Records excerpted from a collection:
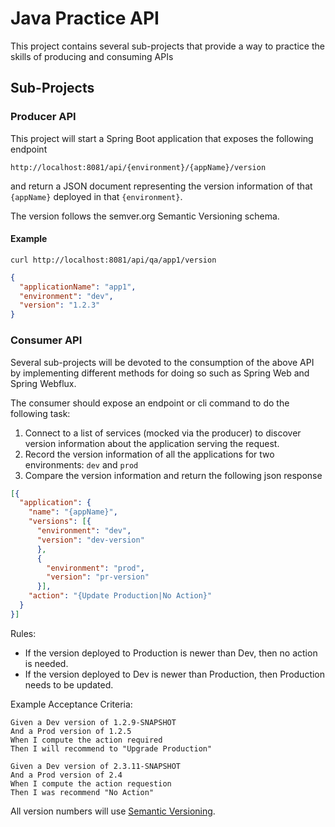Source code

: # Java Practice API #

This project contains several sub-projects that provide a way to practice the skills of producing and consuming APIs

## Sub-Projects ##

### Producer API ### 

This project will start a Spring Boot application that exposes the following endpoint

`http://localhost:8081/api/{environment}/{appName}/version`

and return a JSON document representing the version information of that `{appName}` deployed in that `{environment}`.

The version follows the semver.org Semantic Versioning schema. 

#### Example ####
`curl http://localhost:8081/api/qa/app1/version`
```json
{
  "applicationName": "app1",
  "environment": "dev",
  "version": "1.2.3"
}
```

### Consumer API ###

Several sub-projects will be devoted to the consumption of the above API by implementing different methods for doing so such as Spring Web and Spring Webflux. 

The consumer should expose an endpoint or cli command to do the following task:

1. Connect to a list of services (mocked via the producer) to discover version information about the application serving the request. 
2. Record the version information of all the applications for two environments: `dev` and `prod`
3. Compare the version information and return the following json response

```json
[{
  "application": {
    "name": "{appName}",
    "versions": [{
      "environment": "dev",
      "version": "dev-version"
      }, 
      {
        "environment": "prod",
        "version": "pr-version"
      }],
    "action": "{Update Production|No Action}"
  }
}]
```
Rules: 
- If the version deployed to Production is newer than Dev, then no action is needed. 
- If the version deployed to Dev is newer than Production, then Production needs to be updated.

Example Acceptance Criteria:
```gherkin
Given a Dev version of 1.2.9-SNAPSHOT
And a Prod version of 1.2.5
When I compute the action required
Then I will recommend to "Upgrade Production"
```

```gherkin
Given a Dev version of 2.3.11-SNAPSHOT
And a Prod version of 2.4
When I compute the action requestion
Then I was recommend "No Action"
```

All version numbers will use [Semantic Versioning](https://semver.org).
==
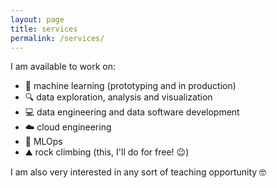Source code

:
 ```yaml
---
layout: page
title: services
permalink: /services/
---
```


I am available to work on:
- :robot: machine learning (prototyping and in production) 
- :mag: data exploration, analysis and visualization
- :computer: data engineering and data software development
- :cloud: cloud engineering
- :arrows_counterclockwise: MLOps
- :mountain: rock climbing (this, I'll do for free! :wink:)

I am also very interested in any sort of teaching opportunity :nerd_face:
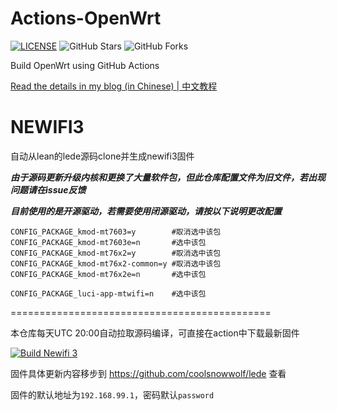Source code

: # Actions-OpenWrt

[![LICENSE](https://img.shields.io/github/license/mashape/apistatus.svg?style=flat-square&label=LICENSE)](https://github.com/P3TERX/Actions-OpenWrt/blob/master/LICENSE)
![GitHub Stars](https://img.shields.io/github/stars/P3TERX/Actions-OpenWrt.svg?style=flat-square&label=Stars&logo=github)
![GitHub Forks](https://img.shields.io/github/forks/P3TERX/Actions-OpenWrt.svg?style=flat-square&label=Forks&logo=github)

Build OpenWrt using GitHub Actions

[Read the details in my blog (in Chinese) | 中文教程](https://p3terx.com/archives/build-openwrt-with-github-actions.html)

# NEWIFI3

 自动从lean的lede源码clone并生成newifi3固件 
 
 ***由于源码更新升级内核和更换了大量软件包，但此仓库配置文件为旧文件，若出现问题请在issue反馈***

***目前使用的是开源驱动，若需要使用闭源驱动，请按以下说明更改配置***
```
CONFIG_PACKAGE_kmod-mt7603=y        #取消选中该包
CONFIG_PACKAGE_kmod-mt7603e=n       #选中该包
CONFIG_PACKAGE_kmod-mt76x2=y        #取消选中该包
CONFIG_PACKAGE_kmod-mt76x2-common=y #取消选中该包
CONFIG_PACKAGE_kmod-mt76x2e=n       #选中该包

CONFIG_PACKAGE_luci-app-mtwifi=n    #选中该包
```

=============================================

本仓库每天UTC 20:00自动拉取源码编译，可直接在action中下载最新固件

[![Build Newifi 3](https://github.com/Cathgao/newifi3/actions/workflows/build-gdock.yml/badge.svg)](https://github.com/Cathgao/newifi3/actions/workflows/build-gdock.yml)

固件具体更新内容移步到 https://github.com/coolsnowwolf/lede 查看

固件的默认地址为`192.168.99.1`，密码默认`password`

Exercise directions >>
Could you reproduce, exactly, every line above from the line with "## Sub-Projects ##" to the line with "### Consumer API ###", and no other line? Both ends count.

Answer for this exercise >>
## Sub-Projects ##

### Producer API ### 

This project will start a Spring Boot application that exposes the following endpoint

`http://localhost:8081/api/{environment}/{appName}/version`

and return a JSON document representing the version information of that `{appName}` deployed in that `{environment}`.

The version follows the semver.org Semantic Versioning schema. 

#### Example ####
`curl http://localhost:8081/api/qa/app1/version`
```json
{
  "applicationName": "app1",
  "environment": "dev",
  "version": "1.2.3"
}
```

### Consumer API ###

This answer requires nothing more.